Il dubbio

Il dubbio
In una notte di tempesta un uomo resta con l'auto in panne proprio nei pressi di una grossa villa. L'uomo viene accolto nell'edificio, dove si stanno festeggiando i sessantacinque anni della marchesa Maria Antonietta di Sangro. All'uomo, che dice di essere un ingegnere, tal Luigi De Conciliis, viene offerto in attesa di una sistemazione diversa un posto alla tavolata e vengono presentati gli altri commensali. Il marchese Di Sangro, la signora Venusio, nota astrologa, monsignor Gardini, Stefania, la nipote della marchesa e Giorgio - il suo fidanzato. La discussione che nasce tra i conviviali prendendo spunto dal libro di Monod Il Caso e la Necessità finisce per appassionare tutti i presenti, ovviamente ognuno secondo il suo ruolo e punto di vista. L'astrologa immagina un mondo governato dal destino, l'uomo di fede ovviamente dissente e oppone la sua visione trascendentale della realtà, l'ingegnere aggiunge la variabile del Caso come motore dell'esistenza, il fidanzato della ragazza chiama in causa invece il semplice calcolo delle probabilità. Ma allora anche la fermata dell'auto dell'ingegnere proprio davanti alla loro villa può essere considerata un segno del Destino? O come pensa il monsignore è un atto voluto da Dio? O è semplicemente stata solo una fra le milioni di combinazioni possibili del Caso? … “Che cos'è il tempo? […] E il presente? Esiste sul serio il Presente? Se è vero che il Passato non esiste perché non è più, e se è altrettanto vero che il Futuro non esiste, perché non è ancora, come fa il Presente a esistere, quando è solo una separazione tra due cose che non esistono?” Questo si chiedeva già secoli fa Sant'Agostino. Perché se proviamo a schiacciare una zanzara sul muro con un giornale questa la fa quasi sempre franca? Perché la zanzara ha un tempo diverso dal nostro. E ha una visione talmente rallentata che quel poco che vive le sembra un tempo lunghissimo. Ma allora esiste un tempo universale che vada bene sia per noi che per quel minuscolo insetto?... La geometria euclidea, come si sa fino alla scoperta della relatività, considerava lo spazio delimitato da tre dimensioni, altezza, lunghezza e profondità. Ma il discorso si complica quando alla rappresentazione dello spazio aggiungiamo la quarta dimensione. Che cos'è? Come possiamo immaginarla se non la vediamo? E la quarta dimensione è capace di spiegarci la dimensione dell'Universo?
E' dunque il Caso o il Destino a governare il mondo? E che cosa sono il tempo e lo spazio?
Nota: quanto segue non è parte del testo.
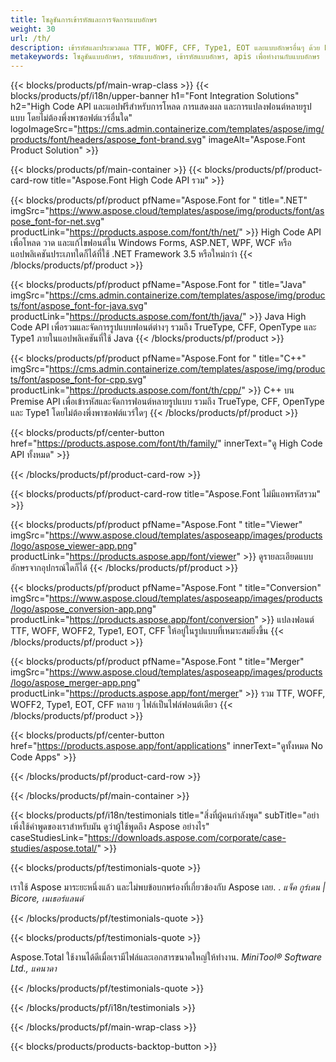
 ```yaml
---
title: โซลูชันการเข้ารหัสและการจัดการแบบอักษร
weight: 30
url: /th/
description: เข้ารหัสและประมวลผล TTF, WOFF, CFF, Type1, EOT และแบบอักษรอื่นๆ ด้วย High Code Native API หรือชุดแอปพลิเคชันข้ามแพลตฟอร์ม
metakeywords: โซลูชันแบบอักษร, รหัสแบบอักษร, เข้ารหัสแบบอักษร, apis เพื่อทำงานกับแบบอักษร
---
```


{{< blocks/products/pf/main-wrap-class >}}
{{< blocks/products/pf/i18n/upper-banner h1="Font Integration Solutions" h2="High Code API และแอปฟรีสำหรับการโหลด การแสดงผล และการแปลงฟอนต์หลายรูปแบบ โดยไม่ต้องพึ่งพาซอฟต์แวร์อื่นใด" logoImageSrc="https://cms.admin.containerize.com/templates/aspose/img/products/font/headers/aspose_font-brand.svg" imageAlt="Aspose.Font Product Solution" >}}

{{< blocks/products/pf/main-container >}}
{{< blocks/products/pf/product-card-row title="Aspose.Font High Code API รวม" >}}

{{< blocks/products/pf/product pfName="Aspose.Font for " title=".NET" imgSrc="https://www.aspose.cloud/templates/aspose/img/products/font/aspose_font-for-net.svg" productLink="https://products.aspose.com/font/th/net/" >}}
High Code API เพื่อโหลด วาด และแก้ไขฟอนต์ใน Windows Forms, ASP.NET, WPF, WCF หรือแอปพลิเคชันประเภทใดก็ได้ที่ใช้ .NET Framework 3.5 หรือใหม่กว่า
{{< /blocks/products/pf/product >}}

{{< blocks/products/pf/product pfName="Aspose.Font for " title="Java" imgSrc="https://cms.admin.containerize.com/templates/aspose/img/products/font/aspose_font-for-java.svg" productLink="https://products.aspose.com/font/th/java/" >}}
Java High Code API เพื่อรวมและจัดการรูปแบบฟอนต์ต่างๆ รวมถึง TrueType, CFF, OpenType และ Type1 ภายในแอปพลิเคชันที่ใช้ Java
{{< /blocks/products/pf/product >}}

{{< blocks/products/pf/product pfName="Aspose.Font for " title="C++" imgSrc="https://cms.admin.containerize.com/templates/aspose/img/products/font/aspose_font-for-cpp.svg" productLink="https://products.aspose.com/font/th/cpp/" >}}
C++ บน Premise API เพื่อเข้ารหัสและจัดการฟอนต์หลายรูปแบบ รวมถึง TrueType, CFF, OpenType และ Type1 โดยไม่ต้องพึ่งพาซอฟต์แวร์ใดๆ
{{< /blocks/products/pf/product >}}

{{< blocks/products/pf/center-button href="https://products.aspose.com/font/th/family/" innerText="ดู High Code API ทั้งหมด" >}}

{{< /blocks/products/pf/product-card-row >}}

{{< blocks/products/pf/product-card-row title="Aspose.Font ไม่มีแอพรหัสรวม" >}}

{{< blocks/products/pf/product pfName="Aspose.Font " title="Viewer" imgSrc="https://www.aspose.cloud/templates/asposeapp/images/products/logo/aspose_viewer-app.png" productLink="https://products.aspose.app/font/viewer" >}}
ดูรายละเอียดแบบอักษรจากอุปกรณ์ใดก็ได้
{{< /blocks/products/pf/product >}}

{{< blocks/products/pf/product pfName="Aspose.Font " title="Conversion" imgSrc="https://www.aspose.cloud/templates/asposeapp/images/products/logo/aspose_conversion-app.png" productLink="https://products.aspose.app/font/conversion" >}}
แปลงฟอนต์ TTF, WOFF, WOFF2, Type1, EOT, CFF ให้อยู่ในรูปแบบที่เหมาะสมยิ่งขึ้น
{{< /blocks/products/pf/product >}}

{{< blocks/products/pf/product pfName="Aspose.Font " title="Merger" imgSrc="https://www.aspose.cloud/templates/asposeapp/images/products/logo/aspose_merger-app.png" productLink="https://products.aspose.app/font/merger" >}}
รวม TTF, WOFF, WOFF2, Type1, EOT, CFF หลาย ๆ ไฟล์เป็นไฟล์ฟอนต์เดียว
{{< /blocks/products/pf/product >}}


{{< blocks/products/pf/center-button href="https://products.aspose.app/font/applications" innerText="ดูทั้งหมด No Code Apps" >}}

{{< /blocks/products/pf/product-card-row >}}

{{< /blocks/products/pf/main-container >}}

{{< blocks/products/pf/i18n/testimonials title="สิ่งที่ผู้คนกำลังพูด" subTitle="อย่าเพิ่งใช้คำพูดของเราสำหรับมัน ดูว่าผู้ใช้พูดถึง Aspose อย่างไร" caseStudiesLink="https://downloads.aspose.com/corporate/case-studies/aspose.total/" >}}

{{< blocks/products/pf/testimonials-quote >}}
<p class="first">
 เราใช้ Aspose มาระยะหนึ่งแล้ว และไม่พบข้อบกพร่องที่เกี่ยวข้องกับ Aspose เลย. .
 <em>
  แจ็ค กูร์เดน | Bicore, เนเธอร์แลนด์
 </em>
</p>

{{< /blocks/products/pf/testimonials-quote >}}

{{< blocks/products/pf/testimonials-quote >}}
<p class="second">
 Aspose.Total ใช้งานได้ดีเมื่อเรามีไฟล์และเอกสารขนาดใหญ่ให้ทำงาน.
 <em>
  MiniTool® Software Ltd., แคนาดา
 </em>
</p>

{{< /blocks/products/pf/testimonials-quote >}}

{{< /blocks/products/pf/i18n/testimonials >}}

{{< /blocks/products/pf/main-wrap-class >}}

{{< blocks/products/products-backtop-button >}} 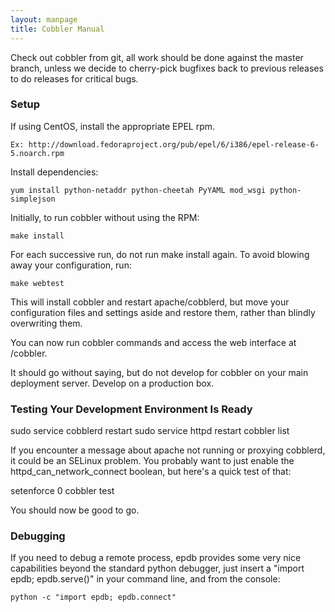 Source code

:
 ```yaml
---
layout: manpage
title: Cobbler Manual
---
```

Check out cobbler from git, all work should be done against the master branch, unless we decide to cherry-pick bugfixes back to previous releases to do releases for critical bugs.

### Setup

If using CentOS, install the appropriate EPEL rpm.  

    Ex: http://download.fedoraproject.org/pub/epel/6/i386/epel-release-6-5.noarch.rpm

Install dependencies:

    yum install python-netaddr python-cheetah PyYAML mod_wsgi python-simplejson

Initially, to run cobbler without using the RPM:

    make install

For each successive run, do not run make install again.  To avoid blowing away your configuration, run: 

    make webtest

This will install cobbler and restart apache/cobblerd, but move your configuration files and settings aside and restore them, rather than blindly overwriting them.

You can now run cobbler commands and access the web interface at /cobbler.

It should go without saying, but do not develop for cobbler on your main deployment server.  Develop on a production box.

### Testing Your Development Environment Is Ready

   sudo service cobblerd restart
   sudo service httpd restart
   cobbler list

If you encounter a message about apache not running or proxying cobblerd, it could be an SELinux problem.  You probably want to just enable the httpd_can_network_connect boolean, but here's a quick test of that:

   setenforce 0
   cobbler test

You should now be good to go.

### Debugging

If you need to debug a remote process, epdb provides some very nice capabilities beyond the standard python debugger, just insert a "import epdb; epdb.serve()" in your command line, and from the console:

    python -c "import epdb; epdb.connect"
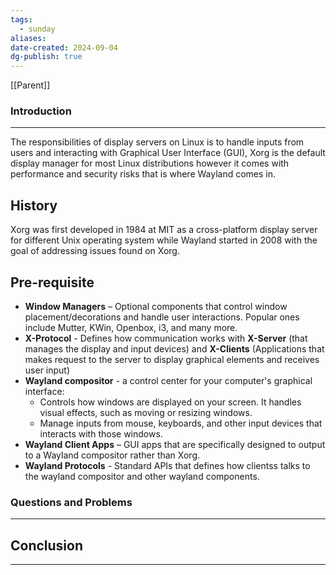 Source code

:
 ```yaml
---
tags:
  - sunday
aliases: 
date-created: 2024-09-04
dg-publish: true
---
```

[[Parent]]
### Introduction 
---
The responsibilities of display servers on Linux is to handle inputs from users and interacting with Graphical User Interface (GUI), Xorg is the default display manager for most Linux distributions however it comes with performance and security risks that is where Wayland comes in.
## History

Xorg was first developed in 1984 at MIT as a cross-platform display server for different Unix operating system while Wayland started in 2008 with the goal of addressing issues found on Xorg.
## Pre-requisite

- **Window Managers** – Optional components that control window placement/decorations and handle user interactions. Popular ones include Mutter, KWin, Openbox, i3, and many more.
- **X-Protocol** - Defines how communication works with **X-Server** (that manages the display and input devices) and **X-Clients** (Applications that makes request to the server to display graphical elements and receives user input)
- **Wayland compositor** - a control center for your computer's graphical interface:
	- Controls how windows are displayed on your screen. It handles visual effects, such as moving or resizing windows.
	- Manage inputs from mouse, keyboards, and other input devices that interacts with those windows.
- **Wayland Client Apps** – GUI apps that are specifically designed to output to a Wayland compositor rather than Xorg.
- **Wayland Protocols** - Standard APIs that defines how clientss talks to the wayland compositor and other wayland components.

### Questions and Problems
---
## Conclusion
---

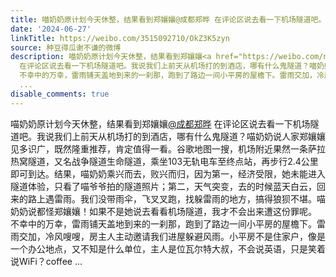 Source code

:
 ```yaml
---
title: 喵奶奶原计划今天休整，结果看到郑孃孃@成都郑晔 在评论区说去看一下机场隧道吧。我说我们上前天从机场打的到酒店，哪有什么鬼隧道？喵奶奶说人家郑孃孃见多识广...
date: '2024-06-27'
linkTitle: https://weibo.com/3515092710/OkZ3K5zyn
source: 种豆得瓜谢不谦的微博
description: 喵奶奶原计划今天休整，结果看到郑孃孃<a href="https://weibo.com/n/%E6%88%90%E9%83%BD%E9%83%91%E6%99%94">@成都郑晔</a>
  在评论区说去看一下机场隧道吧。我说我们上前天从机场打的到酒店，哪有什么鬼隧道？喵奶奶说人家郑孃孃见多识广，既然隆重推荐，肯定值得一看。谷歌地图一搜，机场附近果然一条萨拉热窝隧道，又名战争隧道生命隧道，乘坐103无轨电车至终点站，再步行2.4公里即可到达。结果，喵奶奶乘兴而去，败兴而归，因为第一，经济受限，她未能进入隧道体验，只看了喵爷爷拍的隧道照片；第二，天气突变，去的时候蓝天白云，回来的路上遇雷雨。我们没带雨伞，飞叉叉跑，找躲雷雨的地方，搞得狼狈不堪。喵奶奶说都怪郑孃孃！如果不是她说去看看机场隧道，我才不会出来遭这份罪呢。<br>
  不幸中的万幸，雷雨铺天盖地到来的一刹那，跑到了路边一间小平房的屋檐下。雷雨交加，冷风嗖嗖，房主人主动邀请我们进屋躲避风雨。小平房不是住家户，像是一个办公地点，又不知是什么单位，主人是位瓦尔特大叔，不会说英语，只是笑着说WiFi？coffee
  ...
disable_comments: true
---
```

喵奶奶原计划今天休整，结果看到郑孃孃<a href="https://weibo.com/n/%E6%88%90%E9%83%BD%E9%83%91%E6%99%94">@成都郑晔</a> 在评论区说去看一下机场隧道吧。我说我们上前天从机场打的到酒店，哪有什么鬼隧道？喵奶奶说人家郑孃孃见多识广，既然隆重推荐，肯定值得一看。谷歌地图一搜，机场附近果然一条萨拉热窝隧道，又名战争隧道生命隧道，乘坐103无轨电车至终点站，再步行2.4公里即可到达。结果，喵奶奶乘兴而去，败兴而归，因为第一，经济受限，她未能进入隧道体验，只看了喵爷爷拍的隧道照片；第二，天气突变，去的时候蓝天白云，回来的路上遇雷雨。我们没带雨伞，飞叉叉跑，找躲雷雨的地方，搞得狼狈不堪。喵奶奶说都怪郑孃孃！如果不是她说去看看机场隧道，我才不会出来遭这份罪呢。<br> 不幸中的万幸，雷雨铺天盖地到来的一刹那，跑到了路边一间小平房的屋檐下。雷雨交加，冷风嗖嗖，房主人主动邀请我们进屋躲避风雨。小平房不是住家户，像是一个办公地点，又不知是什么单位，主人是位瓦尔特大叔，不会说英语，只是笑着说WiFi？coffee ...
Questi sono solo tre dei più grandi interrogativi ancestrali sui quali tutti prima o poi ci siamo ritrovati a disquisire, senza ovviamente riuscire a cavare risposta soddisfacente alcuna, se non quella della cupa frustrazione. Questi sono tre fra i mille interrogativi che anche il filosofo napoletano Luciano De Crescenzo si è portato dietro sin da adolescente e ai quali ora, a oltre mezzo secolo di distanza, ha provato a dare risposta - ovviamente alla sua maniera - grazie a questo godibilissimo volumetto dal titolo esplicativo. Perché tra scienza, fede, filosofia e senso pratico è un bel viaggio quello che il lettore compie assieme all'autore, attraverso i meandri più inesplorati dei segreti che governano la vita dell'uomo e dell'intero universo, passando dall'infinitamente grande all'infinitamente piccolo in poco più di cento pagine. E' chiaro che De Crescenzo ha formulato un compendio che, condensato in così poche pagine, ha la mera pretesa dell'infarinatura in salsa divulgativa - tanto che lo stesso autore in appendice fornisce a chi volesse approfondire preziosi consigli bibliografici sul tema - ma raggiunge bene il suo scopo, grazie alla sua solita verve letteraria, riuscendo alla fine a incuriosire su temi che non hanno certo grosso e facile appeal narrativo a livello nazionalpopolare.